**Task details**
Go through the entries below and return every line that contains "representation".
========================================================================
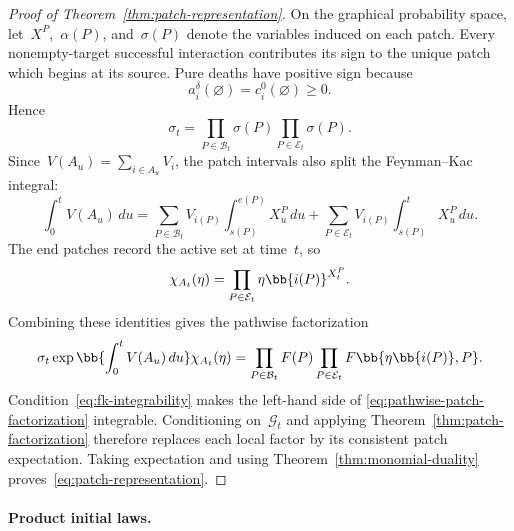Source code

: \begin{proof}[Proof of Theorem~\ref{thm:patch-representation}]
On the graphical probability space, let~$X^P$,~$\alpha(P)$, and~$\sigma(P)$
denote the variables induced on each patch. Every nonempty-target successful
interaction contributes its sign to the unique patch which begins at its
source. Pure deaths have positive sign because
\begin{equation*}
a_i^\delta(\varnothing)
=
c_i^0(\varnothing)
\geq0.
\end{equation*}
Hence
\begin{equation*}
\sigma_t
=
\prod_{P\in\mathcal B_t}\sigma(P)
\prod_{P\in\mathcal E_t}\sigma(P).
\end{equation*}
Since~$V(A_u)=\sum_{i\in A_u}V_i$, the patch intervals also split the
Feynman--Kac integral:
\begin{equation*}
\int_0^tV(A_u)\,du
=
\sum_{P\in\mathcal B_t}
V_{i(P)}\int_{s(P)}^{e(P)}X_u^P\,du
+
\sum_{P\in\mathcal E_t}
V_{i(P)}\int_{s(P)}^tX_u^P\,du.
\end{equation*}
The end patches record the active set at time~$t$, so
\begin{equation*}
\chi_{A_t}(\eta)
=
\prod_{P\in\mathcal E_t}
\eta\bb{i(P)}^{X_t^P}.
\end{equation*}
Combining these identities gives the pathwise factorization
\begin{equation}
\label{eq:pathwise-patch-factorization}
\sigma_t
\exp\bb{\int_0^tV(A_u)\,du}
\chi_{A_t}(\eta)
=
\prod_{P\in\mathcal B_t}F(P)
\prod_{P\in\mathcal E_t}F\bb{\eta\bb{i(P)},P}.
\end{equation}
Condition~\eqref{eq:fk-integrability} makes the left-hand side of
\eqref{eq:pathwise-patch-factorization} integrable. Conditioning on~$\mathcal
G_t$ and applying Theorem~\ref{thm:patch-factorization} therefore replaces
each local factor by its consistent patch expectation. Taking expectation and
using Theorem~\ref{thm:monomial-duality}
proves~\eqref{eq:patch-representation}.
\end{proof}

\paragraph{Product initial laws.}
\label{subsec:general-initial-laws}

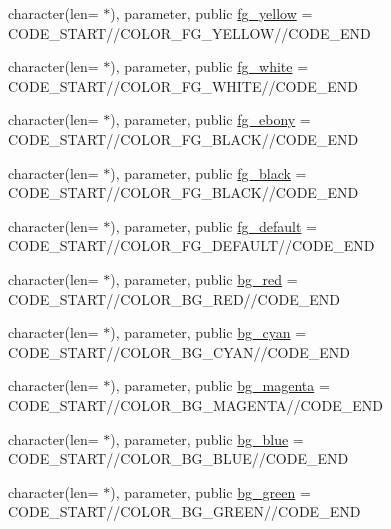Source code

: \begin{DoxyCompactItemize}
\item 
character(len= $\ast$), parameter, public \mbox{\hyperlink{namespacem__escape_a9902f29abc8261843e6b317cd07368ec}{fg\+\_\+yellow}} = C\+O\+D\+E\+\_\+\+S\+T\+A\+RT//C\+O\+L\+O\+R\+\_\+\+F\+G\+\_\+\+Y\+E\+L\+L\+OW//C\+O\+D\+E\+\_\+\+E\+ND
\item 
character(len= $\ast$), parameter, public \mbox{\hyperlink{namespacem__escape_adde79fd804c7dffee08721f5a360345c}{fg\+\_\+white}} = C\+O\+D\+E\+\_\+\+S\+T\+A\+RT//C\+O\+L\+O\+R\+\_\+\+F\+G\+\_\+\+W\+H\+I\+TE//C\+O\+D\+E\+\_\+\+E\+ND
\item 
character(len= $\ast$), parameter, public \mbox{\hyperlink{namespacem__escape_a7b93e25003e389c21833a5ca8605d2de}{fg\+\_\+ebony}} = C\+O\+D\+E\+\_\+\+S\+T\+A\+RT//C\+O\+L\+O\+R\+\_\+\+F\+G\+\_\+\+B\+L\+A\+CK//C\+O\+D\+E\+\_\+\+E\+ND
\item 
character(len= $\ast$), parameter, public \mbox{\hyperlink{namespacem__escape_af2f18b52e294d4b9f312369d9e29421b}{fg\+\_\+black}} = C\+O\+D\+E\+\_\+\+S\+T\+A\+RT//C\+O\+L\+O\+R\+\_\+\+F\+G\+\_\+\+B\+L\+A\+CK//C\+O\+D\+E\+\_\+\+E\+ND
\item 
character(len= $\ast$), parameter, public \mbox{\hyperlink{namespacem__escape_a518f003512a7505cb8bf9585c103900e}{fg\+\_\+default}} = C\+O\+D\+E\+\_\+\+S\+T\+A\+RT//C\+O\+L\+O\+R\+\_\+\+F\+G\+\_\+\+D\+E\+F\+A\+U\+LT//C\+O\+D\+E\+\_\+\+E\+ND
\item 
character(len= $\ast$), parameter, public \mbox{\hyperlink{namespacem__escape_a3cd9ef6cdd5ab3dda36cc9402dff0806}{bg\+\_\+red}} = C\+O\+D\+E\+\_\+\+S\+T\+A\+RT//C\+O\+L\+O\+R\+\_\+\+B\+G\+\_\+\+R\+ED//C\+O\+D\+E\+\_\+\+E\+ND
\item 
character(len= $\ast$), parameter, public \mbox{\hyperlink{namespacem__escape_a7b7a979cd6dc44533f962d323c65a7b6}{bg\+\_\+cyan}} = C\+O\+D\+E\+\_\+\+S\+T\+A\+RT//C\+O\+L\+O\+R\+\_\+\+B\+G\+\_\+\+C\+Y\+AN//C\+O\+D\+E\+\_\+\+E\+ND
\item 
character(len= $\ast$), parameter, public \mbox{\hyperlink{namespacem__escape_aaf244507d267d0ae99ea933a8744c7e4}{bg\+\_\+magenta}} = C\+O\+D\+E\+\_\+\+S\+T\+A\+RT//C\+O\+L\+O\+R\+\_\+\+B\+G\+\_\+\+M\+A\+G\+E\+N\+TA//C\+O\+D\+E\+\_\+\+E\+ND
\item 
character(len= $\ast$), parameter, public \mbox{\hyperlink{namespacem__escape_afab2229302287eaa0eb05add07bb6621}{bg\+\_\+blue}} = C\+O\+D\+E\+\_\+\+S\+T\+A\+RT//C\+O\+L\+O\+R\+\_\+\+B\+G\+\_\+\+B\+L\+UE//C\+O\+D\+E\+\_\+\+E\+ND
\item 
character(len= $\ast$), parameter, public \mbox{\hyperlink{namespacem__escape_a5754e4af92f738d3fd7c95daeaa7f2e1}{bg\+\_\+green}} = C\+O\+D\+E\+\_\+\+S\+T\+A\+RT//C\+O\+L\+O\+R\+\_\+\+B\+G\+\_\+\+G\+R\+E\+EN//C\+O\+D\+E\+\_\+\+E\+ND

\end{DoxyCompactItemize}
========================================================================
**Answer to this problem**
: \begin{proof}[Proof of Theorem~\ref{thm:patch-representation}]
proves~\eqref{eq:patch-representation}.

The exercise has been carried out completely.